Столь же условную победу одержали в 1809 г. австрийцы над Наполеоном под Асперном. Хотя в результате этого сражения Наполеону и пришлось отвести большую часть своих войск, переправившихся через Дунай, обратно, тем не менее «победитель» его — эрцгерцог Карл — настолько сам «разбился», что не только не помешал этой обратной переправе, но даже не смог оттеснить французских арьергардов, зацепившихся на северном берегу Дуная.
Вот почему можно установить, что для сражений второй половины XVIII и всего XIX века пределом наибольшей моральной упругости войск, после которого они не способны уже к победе, являются кровавые потери в 25 %.
Насколько противоречит этот вывод обыденному представлению о непобежденных войсках, дравшихся до последнего человека! «Слова Полибия, — пишет Ардан дю Пик в своем классическом психоанализе сражения у Канн, — большая часть осталась на месте, защищаясь доблестно до последней крайности — освящены задолго до Полибия; побежденные утешаются мыслью о своей храбрости, а победители никогда не оспаривают их. К несчастью, цифры налицо»[117].
Рассматривая взаимоотношения кровавых потерь победителя и побежденного, Отто Берндт пишет: «В Семилетнюю войну, так же как и в войнах Наполеона, победитель терял убитыми и ранеными меньше, чем побежденные (для Семилетней войны — 14 % и 19 %, для Наполеоновских войн — 12 % и 19 %).
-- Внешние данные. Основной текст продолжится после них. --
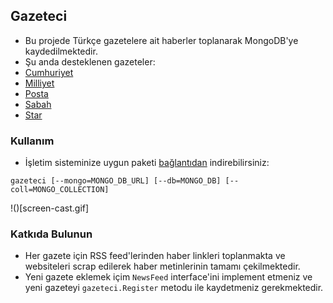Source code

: ## Gazeteci
* Bu projede Türkçe gazetelere ait haberler toplanarak MongoDB'ye kaydedilmektedir.
* Şu anda desteklenen gazeteler:
 * [Cumhuriyet](http://www.cumhuriyet.com.tr/)
 * [Milliyet](http://www.milliyet.com.tr/)
 * [Posta](http://www.posta.com.tr)
 * [Sabah](http://www.sabah.com.tr)
 * [Star](http://www.star.com.tr/)

### Kullanım
* İşletim sisteminize uygun paketi [bağlantıdan](https://github.com/onuryilmaz/gazeteci/releases) indirebilirsiniz:
```
gazeteci [--mongo=MONGO_DB_URL] [--db=MONGO_DB] [--coll=MONGO_COLLECTION]
```
!()[screen-cast.gif]

### Katkıda Bulunun
 * Her gazete için RSS feed'lerinden haber linkleri toplanmakta ve websiteleri scrap edilerek haber metinlerinin tamamı çekilmektedir.
 * Yeni gazete eklemek içim `NewsFeed` interface'ini implement etmeniz ve yeni gazeteyi `gazeteci.Register` metodu ile kaydetmeniz gerekmektedir.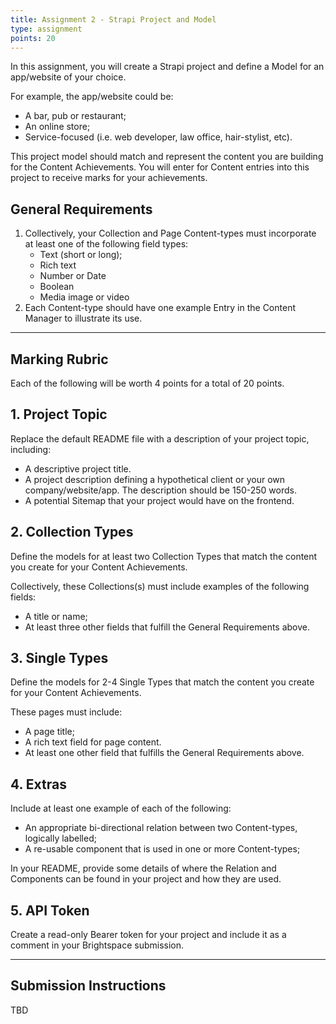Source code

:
 ```yaml
---
title: Assignment 2 - Strapi Project and Model
type: assignment
points: 20
---
```


In this assignment, you will create a Strapi project and define a Model for an app/website of your choice.

For example, the app/website could be:
- A bar, pub or restaurant;
- An online store;
- Service-focused (i.e. web developer, law office, hair-stylist, etc).

This project model should match and represent the content you are building for the Content Achievements. You will enter for Content entries into this project to receive marks for your achievements.

## General Requirements
1. Collectively, your Collection and Page Content-types must incorporate at least one of the following field types:
    - Text (short or long);
    - Rich text
    - Number or Date
    - Boolean
    - Media image or video
2. Each Content-type should have one example Entry in the Content Manager to illustrate its use.

---

## Marking Rubric
Each of the following will be worth 4 points for a total of 20 points.

## 1. Project Topic
Replace the default README file with a description of your project topic, including:
- A descriptive project title.
- A project description defining a hypothetical client or your own company/website/app. The description should be 150-250 words.
- A potential Sitemap that your project would have on the frontend.

## 2. Collection Types
Define the models for at least two Collection Types that match the content you create for your Content Achievements.

Collectively, these Collections(s) must include examples of the following fields:
- A title or name;
- At least three other fields that fulfill the General Requirements above.

## 3. Single Types
Define the models for 2-4 Single Types that match the content you create for your Content Achievements. 

These pages must include:
- A page title;
- A rich text field for page content.
- At least one other field that fulfills the General Requirements above.

## 4. Extras
Include at least one example of each of the following:
- An appropriate bi-directional relation between two Content-types, logically labelled;
- A re-usable component that is used in one or more Content-types;

In your README, provide some details of where the Relation and Components can be found in your project and how they are used.

## 5. API Token
Create a read-only Bearer token for your project and include it as a comment in your Brightspace submission.

---

## Submission Instructions
TBD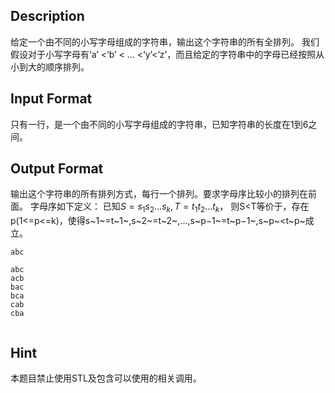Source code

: ## Description

 给定一个由不同的小写字母组成的字符串，输出这个字符串的所有全排列。  我们假设对于小写字母有‘a’ <‘b’ < ... <‘y’<‘z’，而且给定的字符串中的字母已经按照从小到大的顺序排列。 

## Input Format

 只有一行，是一个由不同的小写字母组成的字符串，已知字符串的长度在1到6之间。 

## Output Format

 输出这个字符串的所有排列方式，每行一个排列。要求字母序比较小的排列在前面。
字母序如下定义： 
已知$S = s_1s_2...s_k,T = t_1t_2...t_k$，
则S<T等价于，存在p(1<=p<=k)，使得s~1~=t~1~,s~2~=t~2~,...,s~p−1~=t~p−1~,s~p~<t~p~成立。

```input1
abc

```
```output1
abc
acb
bac
bca
cab
cba


```
## Hint

本题目禁止使用STL及包含可以使用的相关调用。
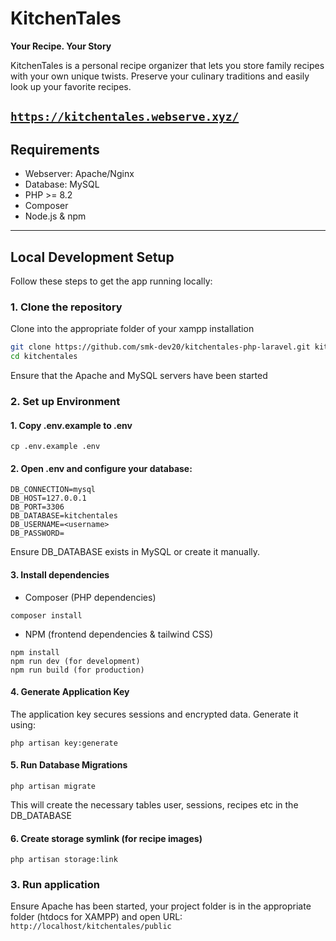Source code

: # KitchenTales

**Your Recipe. Your Story**  

KitchenTales is a personal recipe organizer that lets you store family recipes with your own unique twists. Preserve your culinary traditions and easily look up your favorite recipes.

[`https://kitchentales.webserve.xyz/`](https://kitchentales.webserve.xyz/)
---

## Requirements

- Webserver: Apache/Nginx 
- Database: MySQL  
- PHP >= 8.2 
- Composer  
- Node.js & npm  

---

## Local Development Setup

Follow these steps to get the app running locally:

### 1. Clone the repository
Clone into the appropriate folder of your xampp installation
```bash
git clone https://github.com/smk-dev20/kitchentales-php-laravel.git kitchentales
cd kitchentales
```
Ensure that the Apache and MySQL servers have been started

### 2. Set up Environment
#### 1. Copy .env.example to .env
```
cp .env.example .env
```
#### 2. Open .env and configure your database:
```
DB_CONNECTION=mysql
DB_HOST=127.0.0.1
DB_PORT=3306
DB_DATABASE=kitchentales
DB_USERNAME=<username>
DB_PASSWORD=
```
Ensure DB_DATABASE exists in MySQL or create it manually.

#### 3. Install dependencies

- Composer (PHP dependencies)
```
composer install
```
- NPM (frontend dependencies & tailwind CSS)
```
npm install
npm run dev (for development)
npm run build (for production)
```

#### 4. Generate Application Key
The application key secures sessions and encrypted data. Generate it using:
```
php artisan key:generate
```

#### 5. Run Database Migrations
```
php artisan migrate
```
This will create the necessary tables user, sessions, recipes etc in the DB_DATABASE
#### 6. Create storage symlink (for recipe images)
```
php artisan storage:link
```

### 3. Run application
Ensure Apache has been started, your project folder is in the appropriate folder (htdocs for XAMPP) and open URL:
`http://localhost/kitchentales/public`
В больших же войнах второй половины XIX столетия проценты кровавых потерь победителя и побежденного сравниваются. В первую половину франко-прусской войны 1870–1871 гг. — процент потерь у победителя даже превышает таковой у побежденного (немцы — 10 %, французы — 9 %). В войну 1866 г. взаимоотношение остается еще прежним — 7:9, но это обусловливается большим качественным превосходством прусского ружья, иначе же это соотношение оказалось бы подобным тому, которое установлено для 1859 г. (8 % победитель и 8,5 побежденный). Таким образом, можно считать верным предположение, что в современных войнах, при равном вооружении сторон, победитель будет нести в среднем, по крайней мере, такие же кровавые потери, как и побежденный».
Факт одержания победы стороной, понесшей большие относительно кровавые потери, нежели побежденный, приводит Отто Берндта к заключение что воздействие потерь на сражающуюся армию имеет не столько материальное, сколько моральное значение. «Моральный эффект равного процента потерь для каждого из сражающихся далеко не одинаков. Те же размеры потерь подавляют дух одного и вызывают более быстрый процесс морального разложения нежели у другого, а тогда этот другой и становится победителем…
Факт, что одинаковые потери в различных условиях обстановки действуют по-разному, есть последствие многообразных причин. Прежде всего — боеспособность войск, затем — физическое и моральное состояние войск ко времени боя, искусство и мудрость полководческого управления, срок времени, в течение которого понесены потери, наконец — формы боя (наступление или оборона), меньшая или большая устойчивость и энергия командования… все эти данные обуславливают моральный эффект потерь, а следовательно, влияют на положительный или отрицательный исход боя.